Il semble que Google Stadia exige un débit encore plus important que ce qui est nécessaire pour de la vidéo en full HD (1080p). On nous propose donc encore une fois un nouveau service qui va faire transiter toujours plus de données, solliciter toujours plus les réseaux et exiger toujours plus de serveurs.
A l’heure où une part croissante de la société civile se mobilise pour exiger que le pouvoir politique et les entreprises prennent enfin en compte le problème du changement climatique et celui des émissions de gaz à effet de serre à la bonne échelle, il serait temps de réaliser que le numérique n’a rien de virtuel. Aujourd’hui, les émissions mondiales de CO2 dues au numérique ont déjà largement dépassé celles du transport aérien (3,5% à 4% contre 2% à 2,5%). Et l’impact du numérique, à la fois du point de vue de la consommation d’énergie et celui du climat, continue à croître de manière totalement délirante, avec notamment une croissance de sa consommation d’énergie d’environ 9% par an (presque entièrement carbonée) du fait de la croissance anarchique de ses usages (une croissance de 9% par an, cela fait une multiplication par 2 tous les 8 ans…). Pis, l’efficacité énergétique (c’est-à-dire le nombre de dollars de PIB par unité d’énergie consommée) du secteur du numérique se détériore, contrairement à la plupart des secteurs économiques « traditionnels » !
La France s’est engagée en 2006 à diviser par quatre ses émissions de gaz à effet de serre d’ici 2050 par rapport à 1990, et un projet de loi en cours de discussion projette de les diviser par huit plutôt que quatre et se rapprocher de la neutralité carbone. Pour que la société française respecte un tel engagement, abandonner (ou ne pas adopter) ce genre de technologies gourmandes et extrêmement émissives sera inévitable. Encore faut-il avoir compris que c’était un vrai sujet, et s’en être emparé…

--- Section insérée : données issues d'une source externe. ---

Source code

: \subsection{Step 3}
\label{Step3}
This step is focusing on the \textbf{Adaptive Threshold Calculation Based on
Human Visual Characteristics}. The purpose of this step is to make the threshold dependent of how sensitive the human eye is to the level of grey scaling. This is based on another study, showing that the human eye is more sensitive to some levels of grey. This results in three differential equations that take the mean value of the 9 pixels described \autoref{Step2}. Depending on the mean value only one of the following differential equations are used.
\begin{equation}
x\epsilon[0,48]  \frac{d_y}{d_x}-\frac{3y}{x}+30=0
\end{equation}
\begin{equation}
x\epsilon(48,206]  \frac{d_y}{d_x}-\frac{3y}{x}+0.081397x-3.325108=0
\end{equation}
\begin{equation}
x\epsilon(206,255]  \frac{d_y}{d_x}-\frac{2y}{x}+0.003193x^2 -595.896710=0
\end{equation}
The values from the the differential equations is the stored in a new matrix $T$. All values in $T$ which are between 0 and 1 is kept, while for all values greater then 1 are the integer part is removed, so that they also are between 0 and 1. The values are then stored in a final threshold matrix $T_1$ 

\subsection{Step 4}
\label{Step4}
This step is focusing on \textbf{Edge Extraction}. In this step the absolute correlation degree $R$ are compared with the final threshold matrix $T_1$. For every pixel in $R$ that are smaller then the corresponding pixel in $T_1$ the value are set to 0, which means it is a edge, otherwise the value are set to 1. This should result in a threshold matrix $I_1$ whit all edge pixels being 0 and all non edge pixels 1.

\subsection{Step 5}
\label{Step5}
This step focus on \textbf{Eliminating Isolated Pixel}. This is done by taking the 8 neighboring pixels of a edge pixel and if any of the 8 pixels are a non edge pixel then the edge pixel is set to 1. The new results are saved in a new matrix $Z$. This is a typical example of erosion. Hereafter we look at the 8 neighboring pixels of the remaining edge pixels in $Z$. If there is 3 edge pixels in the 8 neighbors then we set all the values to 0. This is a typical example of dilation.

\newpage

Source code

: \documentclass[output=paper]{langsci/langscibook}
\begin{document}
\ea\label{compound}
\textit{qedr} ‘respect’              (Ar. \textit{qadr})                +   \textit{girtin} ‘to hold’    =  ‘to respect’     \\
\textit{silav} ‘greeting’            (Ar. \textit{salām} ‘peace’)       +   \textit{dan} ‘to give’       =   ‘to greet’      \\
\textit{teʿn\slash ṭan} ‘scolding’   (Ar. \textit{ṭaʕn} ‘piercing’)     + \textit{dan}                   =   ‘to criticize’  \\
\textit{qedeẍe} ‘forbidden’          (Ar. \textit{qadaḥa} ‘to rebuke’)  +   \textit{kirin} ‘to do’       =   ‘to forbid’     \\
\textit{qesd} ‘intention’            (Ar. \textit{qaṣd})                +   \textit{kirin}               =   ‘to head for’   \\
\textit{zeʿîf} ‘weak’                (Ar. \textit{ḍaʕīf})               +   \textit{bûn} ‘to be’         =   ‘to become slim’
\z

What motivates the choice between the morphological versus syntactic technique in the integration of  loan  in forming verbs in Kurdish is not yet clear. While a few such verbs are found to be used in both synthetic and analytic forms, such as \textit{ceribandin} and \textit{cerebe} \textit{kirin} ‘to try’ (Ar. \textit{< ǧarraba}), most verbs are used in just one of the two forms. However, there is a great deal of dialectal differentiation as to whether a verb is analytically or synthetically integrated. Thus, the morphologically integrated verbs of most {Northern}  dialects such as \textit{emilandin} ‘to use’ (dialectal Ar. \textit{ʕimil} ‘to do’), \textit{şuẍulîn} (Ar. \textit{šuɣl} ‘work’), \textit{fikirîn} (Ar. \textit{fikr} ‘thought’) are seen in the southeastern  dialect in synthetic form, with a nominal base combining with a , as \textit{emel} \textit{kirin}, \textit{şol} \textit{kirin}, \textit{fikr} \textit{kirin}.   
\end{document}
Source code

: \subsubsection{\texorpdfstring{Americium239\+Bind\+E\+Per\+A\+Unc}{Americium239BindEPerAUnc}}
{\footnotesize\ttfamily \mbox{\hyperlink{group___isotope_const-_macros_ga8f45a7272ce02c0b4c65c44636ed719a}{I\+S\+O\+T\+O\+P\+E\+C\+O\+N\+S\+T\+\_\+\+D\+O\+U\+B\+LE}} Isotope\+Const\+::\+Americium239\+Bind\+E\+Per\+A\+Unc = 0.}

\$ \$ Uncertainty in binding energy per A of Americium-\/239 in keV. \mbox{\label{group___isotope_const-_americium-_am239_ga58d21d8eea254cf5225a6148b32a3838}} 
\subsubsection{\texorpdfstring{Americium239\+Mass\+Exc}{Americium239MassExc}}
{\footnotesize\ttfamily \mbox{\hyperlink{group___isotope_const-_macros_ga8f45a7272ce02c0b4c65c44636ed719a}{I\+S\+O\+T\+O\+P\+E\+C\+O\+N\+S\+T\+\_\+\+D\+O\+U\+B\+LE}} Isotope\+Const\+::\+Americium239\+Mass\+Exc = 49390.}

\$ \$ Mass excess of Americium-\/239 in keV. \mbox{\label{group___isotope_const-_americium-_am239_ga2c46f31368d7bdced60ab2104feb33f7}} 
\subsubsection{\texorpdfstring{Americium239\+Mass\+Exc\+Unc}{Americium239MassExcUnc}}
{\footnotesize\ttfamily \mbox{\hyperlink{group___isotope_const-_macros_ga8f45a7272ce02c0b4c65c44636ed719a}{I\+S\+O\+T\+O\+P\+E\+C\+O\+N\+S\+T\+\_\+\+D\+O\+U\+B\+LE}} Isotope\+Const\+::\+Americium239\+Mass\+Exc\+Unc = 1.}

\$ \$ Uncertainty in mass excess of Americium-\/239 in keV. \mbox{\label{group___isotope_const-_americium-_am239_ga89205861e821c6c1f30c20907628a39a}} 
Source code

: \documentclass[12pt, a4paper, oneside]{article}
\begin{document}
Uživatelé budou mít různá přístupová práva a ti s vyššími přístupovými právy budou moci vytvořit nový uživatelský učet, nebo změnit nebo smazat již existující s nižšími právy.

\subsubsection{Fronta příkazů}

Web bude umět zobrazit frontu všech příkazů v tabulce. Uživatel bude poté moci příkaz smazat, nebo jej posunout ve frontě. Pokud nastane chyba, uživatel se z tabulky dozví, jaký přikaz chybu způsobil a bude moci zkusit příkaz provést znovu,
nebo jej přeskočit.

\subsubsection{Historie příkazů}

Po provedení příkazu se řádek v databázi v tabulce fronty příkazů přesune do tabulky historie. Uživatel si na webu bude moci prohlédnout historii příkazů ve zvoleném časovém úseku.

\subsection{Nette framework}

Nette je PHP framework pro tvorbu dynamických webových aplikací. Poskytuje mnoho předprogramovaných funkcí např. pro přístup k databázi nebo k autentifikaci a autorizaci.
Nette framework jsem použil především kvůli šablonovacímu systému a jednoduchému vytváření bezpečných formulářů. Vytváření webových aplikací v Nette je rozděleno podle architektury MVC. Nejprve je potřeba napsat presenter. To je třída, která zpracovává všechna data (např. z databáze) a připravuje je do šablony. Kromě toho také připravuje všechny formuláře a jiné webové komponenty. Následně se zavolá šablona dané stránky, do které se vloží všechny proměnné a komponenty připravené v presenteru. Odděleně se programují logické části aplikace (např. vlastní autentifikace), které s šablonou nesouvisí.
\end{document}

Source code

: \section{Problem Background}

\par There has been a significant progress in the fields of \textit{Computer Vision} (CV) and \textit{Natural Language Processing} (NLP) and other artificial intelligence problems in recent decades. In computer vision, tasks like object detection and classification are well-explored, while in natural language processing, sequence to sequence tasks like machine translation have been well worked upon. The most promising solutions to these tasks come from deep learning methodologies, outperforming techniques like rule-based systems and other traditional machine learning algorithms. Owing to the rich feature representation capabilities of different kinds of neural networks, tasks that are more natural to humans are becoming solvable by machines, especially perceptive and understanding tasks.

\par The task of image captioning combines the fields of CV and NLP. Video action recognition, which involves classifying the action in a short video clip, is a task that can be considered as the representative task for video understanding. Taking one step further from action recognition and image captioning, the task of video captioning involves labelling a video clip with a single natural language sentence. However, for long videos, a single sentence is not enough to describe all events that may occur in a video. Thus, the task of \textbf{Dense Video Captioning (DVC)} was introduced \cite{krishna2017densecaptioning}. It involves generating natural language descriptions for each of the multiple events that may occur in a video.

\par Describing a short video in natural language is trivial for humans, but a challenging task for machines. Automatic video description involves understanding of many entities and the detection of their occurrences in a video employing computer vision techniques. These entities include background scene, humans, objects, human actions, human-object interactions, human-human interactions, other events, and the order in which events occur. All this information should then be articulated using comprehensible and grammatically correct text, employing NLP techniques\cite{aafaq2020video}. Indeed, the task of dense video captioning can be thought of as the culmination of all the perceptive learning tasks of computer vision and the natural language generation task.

Pour plus de détails sur l’impact du numérique sur le climat, vous pouvez lire le rapport complet du Shift Project sur le sujet, disponible gratuitement : https://theshiftproject.org/article/presentation-sobriete-numerique-compte-rendu/ (le Shift Project est une association française à but non lucratif qui milite pour la décarbonation de l’économie)
Petit complément à ma réaction précédente : le blog Binaire s’était fait lui aussi l’écho, en janvier dernier, de ce sujet de l’impact du numérique sur le climat : http://binaire.blog.lemonde.fr/2019/01/29/impacts-environnementaux-du-numerique-de-quoi-parle-t-on/
J’adore l’adage : Quand le téléphone était attache à un fil, l’homme était libre ^^
Microsoft a encore de long jour devant lui ^^
En parlant de GG Drive, c’est quand même super pratique.
On peut y accéder de partout. Dès lors qu’on a une connexion internet.